Assim como a reposição de hormônios sexuais, diz Fernanda, a ingestão de melatonina pode beneficiar os idosos de diversas formas. O médico de referência ou o geriatra podem conduzir essa questão. Se o assunto ainda não foi abordado, questione.
Mancini, endocrinologista da SBEM, acredita que, para idosos com insônia, a melatonina pode ser uma intervenção muito melhor do que a prescrição de medicamentos controlados, por exemplo. Mas, sublinha ele, a conduta deve ser orientada por um médico.
Em que situações a reposição é indicada?
Como no caso de qualquer hormônio na área da endocrinologia, se o nível está baixo, há necessidade de reposição.

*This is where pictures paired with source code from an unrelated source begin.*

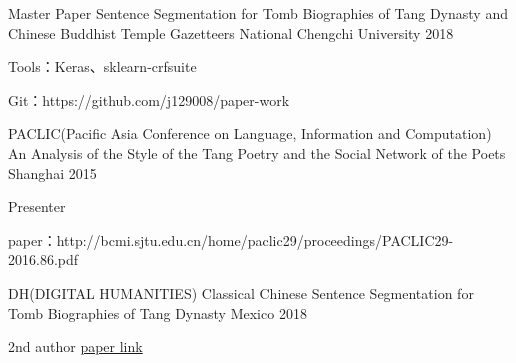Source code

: 

\begin{cventries}
  \cventry
    {Master Paper} %
    {Sentence Segmentation for Tomb Biographies of Tang Dynasty and Chinese Buddhist Temple Gazetteers} %
    {National Chengchi University} %
    {2018} %
    {
      \begin{cvitems} %
        \item {Tools：Keras、sklearn-crfsuite}
        \item {Git：https://github.com/j129008/paper-work}
      \end{cvitems}
    }


  \cventry
    {PACLIC(Pacific Asia Conference on Language, Information and Computation)} %
    {An Analysis of the Style of the Tang Poetry and the Social Network of the Poets}
    {Shanghai} %
    {2015} %
    {
      \begin{cvitems} %
        \item {Presenter} %
        \item {paper：http://bcmi.sjtu.edu.cn/home/paclic29/proceedings/PACLIC29-2016.86.pdf}
      \end{cvitems}
    }


  \cventry
    {DH(DIGITAL HUMANITIES)} %
    {Classical Chinese Sentence Segmentation for Tomb Biographies of Tang Dynasty} %
    {Mexico} %
    {2018} %
    {
      \begin{cvitems} %
      \item {2nd author} %
      \href {https://dh2018.adho.org/classical-chinese-sentence-segmentation-for-tomb-biographies-of-tang-dynasty/}{paper link}
      \end{cvitems}
    }

\end{cventries}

Aí, sim, trata-se de um tratamento adequado e dirigido.
Pacientes com tumor na glândula pineal ou nessa região do cérebro que precisam se submeter a um tratamento oncológico para extingui-lo – o que acaba destruindo a glândula – necessitam da reposição do hormônio porque a fonte produtora não existe mais, explica Fernanda.
Há uma indicação bem específica para o uso de melatonina, aponta Mancini: passageiros que sofrem com o jet lag, a rápida mudança de fuso horário em decorrência de viagens. O hormônio pode ajudar no repouso após a chegada ao destino, reduzindo os impactos da brusca mudança.
O que devo fazer se tenho problemas para dormir?
Primeiramente, procure estabelecer uma boa higiene do sono. É melhor excluir ou ajustar o que está errado nessa rotina antes de tomar qualquer medicamento por conta própria. Se as dificuldades se resolverem, ressalta Mancini, é porque os hábitos ruins de vida estavam prejudicando a secreção de melatonina. Caso a dificuldade persista, procure orientação profissional. Unidades básicas de saúde ou médicos de clínica geral podem realizar o primeiro atendimento e depois, se necessário, encaminhar o paciente a um especialista em sono.
A ingestão de melatonina pode provocar efeitos adversos? Quais?
Fernanda afirma que o paciente, provavelmente, não vai perceber nenhuma manifestação aguda de reações indesejadas ou maléficas. Quando o indivíduo ingere a substância de maneira inadequada, em quantidade maior do que o organismo precisaria afora o que já produz tendo sua glândula pineal intacta, pode referir sono com sonhos vívidos ou até pesadelos. Esse é um dos sinais que o profissional de saúde pode detectar na avaliação. Sonolência diurna também sinaliza que a melatonina tomada na noite anterior está avançando, durante o dia, na circulação sanguínea, o que não acontece normalmente no organismo –e não deve acontecer.
– Quando está tudo bem, a melatonina é produzida exclusivamente à noite, marca a noite escura para nossos órgãos e nossas células. O fígado e o pulmão não têm olhos, mas funcionam de forma adequada. Nosso organismo não funciona da mesma forma de dia e de noite. Um dos fatores para sinalizar a noite é a melatonina. O fato de ela estar circulante somente durante a noite, desde que seja noite escura, é fundamental para a sincronização do organismo inteiro – explana Fernanda.
A biomédica detalha mais, didaticamente, nossos processos internos:
– Suponha que você fez uso da melatonina na noite anterior, tomando uma dose alta inconveniente, e o organismo não dá conta de depurar, metabolizar tudo. O que o seu fígado vai “pensar”? Que é noite. O que o coração vai “pensar”? Que é noite. O seu corpo inteiro estará com um sinal, no sangue, de que é noite lá fora e você mantendo atividades de alimentação e interação social. Essa desregulação vai prejudicar o sistema.
Cápsulas de melatonina podem ajudar a emagrecer?
Não. O endocrinologista Marcio Mancini, vice-presidente do Departamento de Obesidade da SBEM, afirma que há estudos envolvendo melatonina e obesidade que demonstram que pessoas com deficiência do hormônio, quando fazem a reposição, podem passar por alguma variação de peso, mas não se trata de uma redução significativa a ponto de fazer com que deixem de ser obesas.